The aspect most open to interpretation (and the one that has endured the most tinkering) is the one forbidding indecent T-shirt messages. The problem there began with shirts from Big Johnson.com ("The hottest shirts on the planet"), but quickly moved on to shirts bearing rap lyrics and ads for beer. "We started asking guys to turn them inside out so kids wouldn't see them," Rafferty explains. "So then we decided if that was going to be part of our dress code we thought we'd better cover everything that might come up. Us being a church, we don't want people advertising Bud Light or whatever."
Perhaps it's the subjective nature of policing T-shirt messages, but Rafferty reports she gets significantly more flak on that score than when she busts someone for short shorts. Or perhaps it's the fact that the person in question has to walk around with an inside-out shirt. Richert avoids this problem by providing a replacement shirt for the offending member to wear.
Hendrick's code includes a recommendation - not a requirement - that members wipe off equipment after exercising as a courtesy to other members, using towels positioned by management around the fitness center. 24 Hour Fitness' code, on the other hand, considers a towel for wiping down equipment part of its members' required "dress." It also includes an admonishment that "shower shoes and swimming suits are acceptable in the pool area, but leotards, Danskins or cutoffs are not," a reasonable-sounding addition for clubs with natatoriums.
Rafferty admits her "struggle" over this issue is amplified because of the ROC's church location, but says that even in secular health-club environments, she's surprised at what sometimes passes for clothing.

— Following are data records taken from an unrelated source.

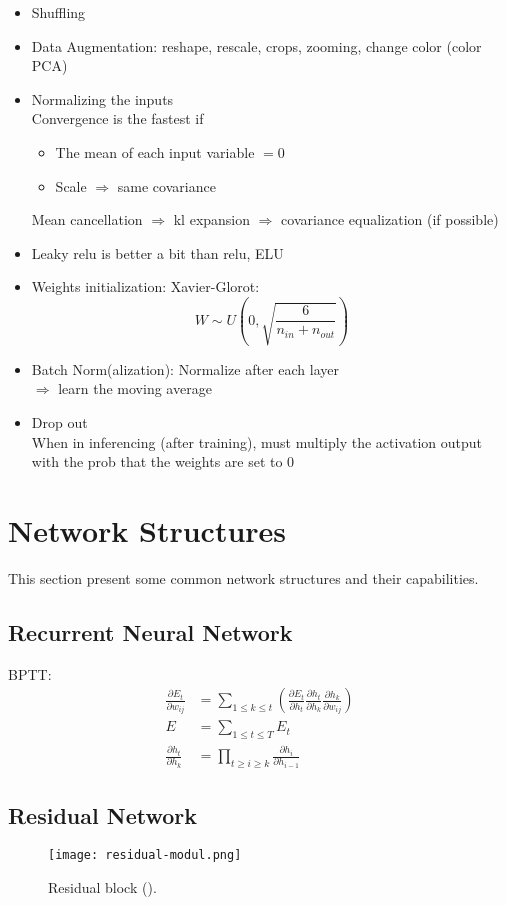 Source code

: \begin{itemize}
	\item Shuffling
	\item Data Augmentation: reshape, rescale, crops, zooming, change color (color \ac{PCA})
	\item Normalizing the inputs\\
	Convergence is the fastest if
	\begin{itemize}
		\item The mean of each input variable $=0$
		\item Scale $\Rightarrow$ same covariance
	\end{itemize}
	Mean cancellation $\Rightarrow$ \ac{kl} expansion $\Rightarrow$ covariance equalization (if possible)
	\item Leaky \ac{relu} is better a bit than \ac{relu}, ELU
	\item Weights initialization: Xavier-Glorot:
	\[ W \sim U\left(0, \sqrt{\frac{6}{n_{in} + n_{out}}}\right) \]
	\item Batch Norm(alization): Normalize after each layer\\
	$\Rightarrow$ learn the moving average
	\item Drop out\\
	\note When in inferencing (after training), must multiply the activation output with the \ac{prob} that the weights are set to 0
\end{itemize}

\section{Network Structures}
This section present some common network structures and their capabilities.

\subsection{Recurrent Neural Network}
\ac{BPTT}:\\
\begin{align}
	\frac{\partial E_t}{\partial w_{ij}} &= \sum_{1 \leq k \leq t} \left( \frac{\partial E_t}{\partial h_t} \frac{\partial h_t}{\partial h_k} \frac{\partial h_k}{\partial w_{ij}} \right)\\
	E &= \sum_{1 \leq t \leq T} E_t\\
	\frac{\partial h_t}{\partial h_k} &= \prod_{t \geq i \geq k} \frac{\partial h_i}{\partial h_{i-1}}
\end{align}

\subsection{Residual Network}
\begin{figure}[hbt!]
	\centering
	\texttt{[image: residual-modul.png]}
	\caption{Residual block (\href{https://www.google.com}{\todo{}}).}
\end{figure} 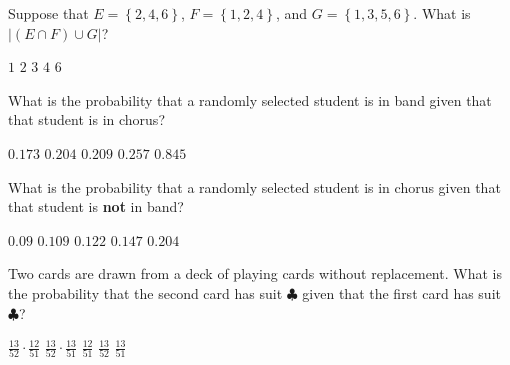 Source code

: \documentclass[answers,12pt]{exam}
\begin{document}
\begin{questions}
\question Suppose that $E=\left\{2,4,6\right\}$,
$F=\left\{1,2,4\right\}$, and $G=\left\{1,3,5,6\right\}$.
What is $\left|\left(E\cap F\right)\cup G\right|$?\\
\begin{oneparchoices}
\choice $1$
\choice $2$
\choice $3$
\choice $4$
\correctchoice $6$
\end{oneparchoices}


\question\label{FirstAmes} What is the probability that a randomly selected
student is in band given that that student is in chorus?\\
\begin{oneparchoices}
\correctchoice $0.173$ 
\choice $0.204$ %
\choice $0.209$ %
\choice $0.257$ %
\choice $0.845$ %
\end{oneparchoices}

\question\label{LastAmes} What is the probability that a randomly selected
student is in chorus given that that student is {\bf not} in band?\\
\begin{oneparchoices}
\choice $0.09$ %
\correctchoice $0.109$
\choice $0.122$ %
\choice $0.147$ %
\choice $0.204$ %
\end{oneparchoices}

\question Two cards are drawn from a deck of playing cards
without replacement. What is the probability that
the second card has suit $\clubsuit$ given that the
first card has suit $\clubsuit$?\\
\begin{oneparchoices}
\choice $\frac{13}{52}\cdot\frac{12}{51}$
\choice $\frac{13}{52}\cdot\frac{13}{51}$
\correctchoice $\frac{12}{51}$
\choice $\frac{13}{52}$
\choice $\frac{13}{51}$
\end{oneparchoices}

\end{questions}
\end{document}
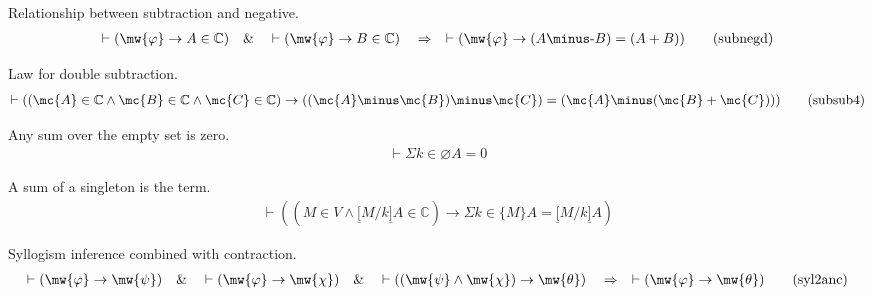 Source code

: \begin{lemma} {Relationship between subtraction and
negative.}
\begin{align}
\vdash ( \mw{\varphi} \rightarrow A \in \mathbb{C} )\quad\&\quad \vdash (
    \mw{\varphi} \rightarrow B \in \mathbb{C} )\quad\Rightarrow\quad \vdash (
    \mw{\varphi} \rightarrow ( A \minus \textrm{-} B ) = ( A + B )
    )\label{eq:subnegd}\tag{subnegd}
\end{align}
\end{lemma}


\begin{lemma} {Law for double subtraction.} 
\begin{align}
\vdash ( ( \mc{A} \in \mathbb{C} \wedge \mc{B} \in \mathbb{C} \wedge \mc{C} \in
    \mathbb{C} ) \rightarrow ( ( \mc{A} \minus \mc{B} ) \minus \mc{C} ) = ( \mc{A} \minus (
    \mc{B} + \mc{C} ) ) )\label{eq:subsub4}\tag{subsub4}
\end{align}
\end{lemma}


\begin{lemma} {Any sum over the empty set is zero.} 
\begin{align}
\vdash \Sigma k \in \varnothing A = 0\label{eq:sum0}\tag{sum0}
\end{align}
\end{lemma}


\begin{lemma} {A sum of a singleton is the term.}
\begin{align}
\vdash ( ( M \in V \wedge \underline{[} M / k \underline{]} A \in \mathbb{C} )
    \rightarrow \Sigma k \in \{ M \} A = \underline{[} M / k \underline{]} A
    )\label{eq:sumsns}\tag{sumsns}
\end{align}
\end{lemma}


\begin{lemma} {Syllogism inference combined with
contraction.}  
\begin{align}
\vdash ( \mw{\varphi} \rightarrow \mw{\psi} )\quad\&\quad \vdash ( \mw{\varphi}
    \rightarrow \mw{\chi} )\quad\&\quad \vdash ( ( \mw{\psi} \wedge \mw{\chi} )
    \rightarrow \mw{\theta} )\quad\Rightarrow\quad \vdash ( \mw{\varphi}
    \rightarrow \mw{\theta} )\label{eq:syl2anc}\tag{syl2anc}
\end{align}
\end{lemma}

"I'm afraid that people don't always use their better judgment when it comes to choosing apparel to work out in," she says. "If you're going to get on some of these machines and you know that your butt's hanging out, to me it just doesn't seem like something you would want to do. Or, we have a lot of yoga classes, and the poses they get into - you know what I'm saying. It's funny that we have to tell people what they shouldn't wear."
Rafferty isn't taking any chances that the message doesn't get through. Stacks of the facility's dress code, professionally printed, are available in a standing display at the front desk. An attractively enlarged and framed version is hanging on the wall in the men's and women's locker rooms. During new users' orientation (the recreation center is free to all community members), they are given a copy of the dress code along with the usual informational tour. "It's almost impossible for people not to know we have a dress code," Rafferty says.
And as she's quick to note, the desire for a modest environment springs not from prudishness, but from a desire to cast a wider net from a health standpoint. "We hope that we attract a variety of shapes and sizes of people, and sometimes some of the inactive people don't feel comfortable going to a club because everybody there is in shape already, and don't mind showing it," Rafferty says. "Our goal is to hopefully get some people up off the couch. We don't want them walking into our facility and there's a bunch of skin everywhere."